[Document images with source code]
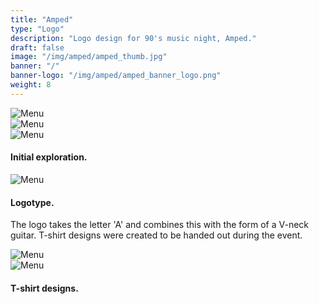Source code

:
 ```yaml
---
title: "Amped"
type: "Logo"
description: "Logo design for 90's music night, Amped."
draft: false
image: "/img/amped/amped_thumb.jpg"
banner: "/"
banner-logo: "/img/amped/amped_banner_logo.png"
weight: 8
---
```


<div class="row">
    <div class="col-sm-12">
        <img src="/img/amped/amped_sk5.jpg" alt="Menu" class="media-img project-img">
    </div>
</div>
<div class="row">
    <div class="col-sm-6">
        <img src="/img/amped/amped_sk2.jpg" alt="Menu" class="media-img project-img">
    </div>
    <div class="col-sm-6">
        <img src="/img/amped/amped_sk4.jpg" alt="Menu" class="media-img project-img">
    </div>
</div>
<h4>Initial exploration.</h4>
<div class="row">
    <div class="col-sm-12">
        <img src="/img/amped/amped_type.jpg" alt="Menu" class="media-img project-img">
    </div>
</div>
<h4>Logotype.</h4>
<p>The logo takes the letter 'A' and combines this with the form of a V-neck guitar. T-shirt designs were created to be handed out during the event.</p>
<div class="row">
    <div class="col-sm-12">
        <img src="/img/amped/amped_tee1.jpg" alt="Menu" class="media-img project-img">
    </div>
</div>
<div class="row">
    <div class="col-sm-12">
        <img src="/img/amped/amped_tee2.jpg" alt="Menu" class="media-img project-img">
    </div>
</div>
<h4>T-shirt designs.</h4>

### Required work
Report every line of the data above that contains the string "media" by copying it in full.

### Task result
        <img src="/img/amped/amped_sk5.jpg" alt="Menu" class="media-img project-img">
        <img src="/img/amped/amped_sk2.jpg" alt="Menu" class="media-img project-img">
        <img src="/img/amped/amped_sk4.jpg" alt="Menu" class="media-img project-img">
        <img src="/img/amped/amped_type.jpg" alt="Menu" class="media-img project-img">
        <img src="/img/amped/amped_tee1.jpg" alt="Menu" class="media-img project-img">
        <img src="/img/amped/amped_tee2.jpg" alt="Menu" class="media-img project-img">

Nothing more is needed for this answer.